PROVIDED MATERIAL
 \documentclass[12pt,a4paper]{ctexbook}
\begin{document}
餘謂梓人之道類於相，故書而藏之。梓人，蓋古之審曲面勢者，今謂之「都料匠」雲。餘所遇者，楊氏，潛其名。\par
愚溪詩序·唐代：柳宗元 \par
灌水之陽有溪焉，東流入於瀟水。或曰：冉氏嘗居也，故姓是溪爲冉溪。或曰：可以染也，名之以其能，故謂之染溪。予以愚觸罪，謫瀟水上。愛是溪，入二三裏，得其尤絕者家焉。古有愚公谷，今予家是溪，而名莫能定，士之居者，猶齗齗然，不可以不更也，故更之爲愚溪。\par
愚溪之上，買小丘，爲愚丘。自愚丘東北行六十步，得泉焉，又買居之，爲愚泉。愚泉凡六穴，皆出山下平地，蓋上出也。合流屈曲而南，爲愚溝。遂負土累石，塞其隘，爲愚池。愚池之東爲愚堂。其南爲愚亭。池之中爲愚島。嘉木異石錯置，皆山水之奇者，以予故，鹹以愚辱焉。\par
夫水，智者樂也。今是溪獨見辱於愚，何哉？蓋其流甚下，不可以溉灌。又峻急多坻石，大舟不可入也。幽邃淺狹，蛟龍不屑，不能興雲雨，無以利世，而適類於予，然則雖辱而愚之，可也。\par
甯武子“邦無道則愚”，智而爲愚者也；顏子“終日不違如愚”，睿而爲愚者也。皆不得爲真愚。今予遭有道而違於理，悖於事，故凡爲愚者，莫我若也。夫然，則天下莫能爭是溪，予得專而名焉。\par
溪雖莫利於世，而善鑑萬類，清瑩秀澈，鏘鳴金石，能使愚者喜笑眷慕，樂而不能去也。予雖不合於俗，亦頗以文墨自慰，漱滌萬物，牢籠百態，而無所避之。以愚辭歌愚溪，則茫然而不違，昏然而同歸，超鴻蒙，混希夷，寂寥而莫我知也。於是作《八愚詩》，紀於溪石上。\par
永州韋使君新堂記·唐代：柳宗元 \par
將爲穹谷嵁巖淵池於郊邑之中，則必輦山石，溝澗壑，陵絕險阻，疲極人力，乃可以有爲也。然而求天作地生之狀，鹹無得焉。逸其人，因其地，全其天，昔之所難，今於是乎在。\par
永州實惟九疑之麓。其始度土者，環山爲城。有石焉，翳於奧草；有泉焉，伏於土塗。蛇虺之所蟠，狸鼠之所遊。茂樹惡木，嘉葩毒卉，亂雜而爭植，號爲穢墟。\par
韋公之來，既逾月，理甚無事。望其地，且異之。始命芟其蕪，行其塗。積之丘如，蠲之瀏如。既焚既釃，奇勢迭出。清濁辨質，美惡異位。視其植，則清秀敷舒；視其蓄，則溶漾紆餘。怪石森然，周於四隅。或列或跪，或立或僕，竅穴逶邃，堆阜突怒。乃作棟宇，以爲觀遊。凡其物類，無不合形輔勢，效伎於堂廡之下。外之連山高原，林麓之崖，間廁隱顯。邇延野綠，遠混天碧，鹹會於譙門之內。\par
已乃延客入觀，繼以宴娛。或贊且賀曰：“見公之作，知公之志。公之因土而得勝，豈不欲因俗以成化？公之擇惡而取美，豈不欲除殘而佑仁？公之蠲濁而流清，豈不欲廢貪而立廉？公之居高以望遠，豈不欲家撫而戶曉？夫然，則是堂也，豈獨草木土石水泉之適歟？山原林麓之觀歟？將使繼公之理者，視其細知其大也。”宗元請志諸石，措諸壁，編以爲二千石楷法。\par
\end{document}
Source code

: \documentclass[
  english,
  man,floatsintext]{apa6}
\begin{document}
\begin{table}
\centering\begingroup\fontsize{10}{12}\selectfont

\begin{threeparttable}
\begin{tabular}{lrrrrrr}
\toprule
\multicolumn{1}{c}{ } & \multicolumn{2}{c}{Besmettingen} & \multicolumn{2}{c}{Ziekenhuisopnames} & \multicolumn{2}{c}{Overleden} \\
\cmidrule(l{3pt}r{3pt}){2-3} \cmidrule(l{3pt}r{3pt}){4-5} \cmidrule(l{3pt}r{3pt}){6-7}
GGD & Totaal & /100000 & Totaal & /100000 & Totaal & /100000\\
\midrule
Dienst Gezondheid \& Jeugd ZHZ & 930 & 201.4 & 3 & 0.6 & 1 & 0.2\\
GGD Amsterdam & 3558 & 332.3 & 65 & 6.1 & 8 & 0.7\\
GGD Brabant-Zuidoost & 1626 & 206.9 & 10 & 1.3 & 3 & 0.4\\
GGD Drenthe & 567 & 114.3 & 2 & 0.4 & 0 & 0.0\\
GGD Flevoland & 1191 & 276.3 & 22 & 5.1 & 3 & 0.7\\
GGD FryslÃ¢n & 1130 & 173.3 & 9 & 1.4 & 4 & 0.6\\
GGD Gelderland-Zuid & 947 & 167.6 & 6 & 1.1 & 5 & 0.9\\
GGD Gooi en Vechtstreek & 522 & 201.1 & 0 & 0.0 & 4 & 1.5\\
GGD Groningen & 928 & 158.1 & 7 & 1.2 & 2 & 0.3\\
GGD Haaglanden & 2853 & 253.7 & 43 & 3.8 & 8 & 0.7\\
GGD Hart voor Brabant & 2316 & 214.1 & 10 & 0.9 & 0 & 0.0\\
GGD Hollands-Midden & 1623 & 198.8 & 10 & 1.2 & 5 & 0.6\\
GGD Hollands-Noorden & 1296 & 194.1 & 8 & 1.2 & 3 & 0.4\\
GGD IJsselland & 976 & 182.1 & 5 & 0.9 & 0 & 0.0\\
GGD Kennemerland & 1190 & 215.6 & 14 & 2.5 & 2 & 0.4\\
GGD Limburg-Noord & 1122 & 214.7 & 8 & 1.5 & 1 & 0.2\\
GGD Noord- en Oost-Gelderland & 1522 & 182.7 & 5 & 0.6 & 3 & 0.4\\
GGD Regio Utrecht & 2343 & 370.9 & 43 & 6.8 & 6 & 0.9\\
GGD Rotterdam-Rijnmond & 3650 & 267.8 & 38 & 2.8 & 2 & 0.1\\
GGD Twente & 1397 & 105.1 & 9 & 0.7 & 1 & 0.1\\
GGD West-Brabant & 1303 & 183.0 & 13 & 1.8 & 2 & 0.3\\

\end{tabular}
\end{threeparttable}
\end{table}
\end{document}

--

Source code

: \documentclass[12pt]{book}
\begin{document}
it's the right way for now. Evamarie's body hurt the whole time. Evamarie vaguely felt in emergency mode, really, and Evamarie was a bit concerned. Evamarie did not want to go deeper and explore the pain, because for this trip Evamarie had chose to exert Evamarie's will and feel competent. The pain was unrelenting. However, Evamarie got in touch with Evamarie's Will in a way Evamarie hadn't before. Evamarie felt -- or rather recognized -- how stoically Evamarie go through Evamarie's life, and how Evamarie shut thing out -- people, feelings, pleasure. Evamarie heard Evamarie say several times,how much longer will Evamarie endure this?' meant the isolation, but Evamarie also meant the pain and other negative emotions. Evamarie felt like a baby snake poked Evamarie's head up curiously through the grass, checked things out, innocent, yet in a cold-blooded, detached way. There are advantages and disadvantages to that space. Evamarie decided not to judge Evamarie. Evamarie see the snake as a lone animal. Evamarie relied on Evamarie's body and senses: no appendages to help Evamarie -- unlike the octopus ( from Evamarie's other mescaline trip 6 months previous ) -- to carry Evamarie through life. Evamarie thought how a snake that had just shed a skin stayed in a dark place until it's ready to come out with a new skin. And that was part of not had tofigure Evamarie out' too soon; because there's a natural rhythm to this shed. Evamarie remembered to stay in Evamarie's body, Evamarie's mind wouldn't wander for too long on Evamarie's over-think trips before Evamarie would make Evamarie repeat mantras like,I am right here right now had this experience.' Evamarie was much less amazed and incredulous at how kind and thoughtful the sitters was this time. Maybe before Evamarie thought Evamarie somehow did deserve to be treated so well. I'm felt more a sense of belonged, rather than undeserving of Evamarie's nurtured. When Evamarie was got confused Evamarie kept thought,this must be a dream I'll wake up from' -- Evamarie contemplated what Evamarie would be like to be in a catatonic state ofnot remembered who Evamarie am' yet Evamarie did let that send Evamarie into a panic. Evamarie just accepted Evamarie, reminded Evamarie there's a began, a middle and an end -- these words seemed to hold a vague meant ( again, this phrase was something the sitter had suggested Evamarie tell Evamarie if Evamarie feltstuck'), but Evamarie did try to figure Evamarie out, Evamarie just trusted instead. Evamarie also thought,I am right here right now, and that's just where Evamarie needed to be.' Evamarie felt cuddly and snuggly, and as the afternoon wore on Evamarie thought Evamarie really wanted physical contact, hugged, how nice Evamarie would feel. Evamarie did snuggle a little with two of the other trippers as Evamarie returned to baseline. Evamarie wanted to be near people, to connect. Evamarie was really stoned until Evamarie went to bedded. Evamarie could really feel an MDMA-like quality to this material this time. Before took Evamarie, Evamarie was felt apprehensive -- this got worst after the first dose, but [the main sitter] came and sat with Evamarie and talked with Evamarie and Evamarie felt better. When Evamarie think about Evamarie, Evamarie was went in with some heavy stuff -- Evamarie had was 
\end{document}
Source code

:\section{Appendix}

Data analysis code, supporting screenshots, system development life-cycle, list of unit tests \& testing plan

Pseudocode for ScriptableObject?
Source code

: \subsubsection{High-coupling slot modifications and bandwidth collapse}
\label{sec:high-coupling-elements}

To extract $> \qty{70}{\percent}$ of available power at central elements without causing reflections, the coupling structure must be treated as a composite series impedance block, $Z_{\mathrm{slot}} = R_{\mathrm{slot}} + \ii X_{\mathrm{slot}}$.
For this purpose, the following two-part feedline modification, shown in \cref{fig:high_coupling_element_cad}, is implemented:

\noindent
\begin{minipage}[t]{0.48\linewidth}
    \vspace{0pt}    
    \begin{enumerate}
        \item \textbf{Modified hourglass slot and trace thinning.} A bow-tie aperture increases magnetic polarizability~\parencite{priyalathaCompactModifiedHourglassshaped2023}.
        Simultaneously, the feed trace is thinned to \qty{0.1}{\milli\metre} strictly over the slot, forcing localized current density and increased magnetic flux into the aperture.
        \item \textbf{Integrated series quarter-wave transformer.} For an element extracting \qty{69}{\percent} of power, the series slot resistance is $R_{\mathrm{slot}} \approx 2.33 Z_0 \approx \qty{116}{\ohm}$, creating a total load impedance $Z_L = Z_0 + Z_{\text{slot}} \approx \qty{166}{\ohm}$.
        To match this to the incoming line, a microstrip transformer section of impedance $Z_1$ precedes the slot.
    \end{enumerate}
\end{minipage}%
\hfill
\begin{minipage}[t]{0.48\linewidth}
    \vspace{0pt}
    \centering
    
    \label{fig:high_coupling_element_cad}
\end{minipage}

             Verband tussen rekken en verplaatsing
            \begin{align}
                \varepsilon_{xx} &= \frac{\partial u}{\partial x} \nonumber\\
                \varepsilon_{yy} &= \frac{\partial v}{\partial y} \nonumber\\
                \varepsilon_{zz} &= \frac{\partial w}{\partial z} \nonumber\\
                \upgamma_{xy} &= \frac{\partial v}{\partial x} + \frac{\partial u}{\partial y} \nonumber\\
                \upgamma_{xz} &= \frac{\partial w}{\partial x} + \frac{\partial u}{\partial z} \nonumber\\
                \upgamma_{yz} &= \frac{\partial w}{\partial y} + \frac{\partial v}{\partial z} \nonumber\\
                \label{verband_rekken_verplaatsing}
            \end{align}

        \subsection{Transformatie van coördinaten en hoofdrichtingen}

WORK ITEM
Which lines in the data hold the string "power"? Copy each of them.

ANSWER TO THE EXERCISE
To extract $> \qty{70}{\percent}$ of available power at central elements without causing reflections, the coupling structure must be treated as a composite series impedance block, $Z_{\mathrm{slot}} = R_{\mathrm{slot}} + \ii X_{\mathrm{slot}}$.
        \item \textbf{Integrated series quarter-wave transformer.} For an element extracting \qty{69}{\percent} of power, the series slot resistance is $R_{\mathrm{slot}} \approx 2.33 Z_0 \approx \qty{116}{\ohm}$, creating a total load impedance $Z_L = Z_0 + Z_{\text{slot}} \approx \qty{166}{\ohm}$.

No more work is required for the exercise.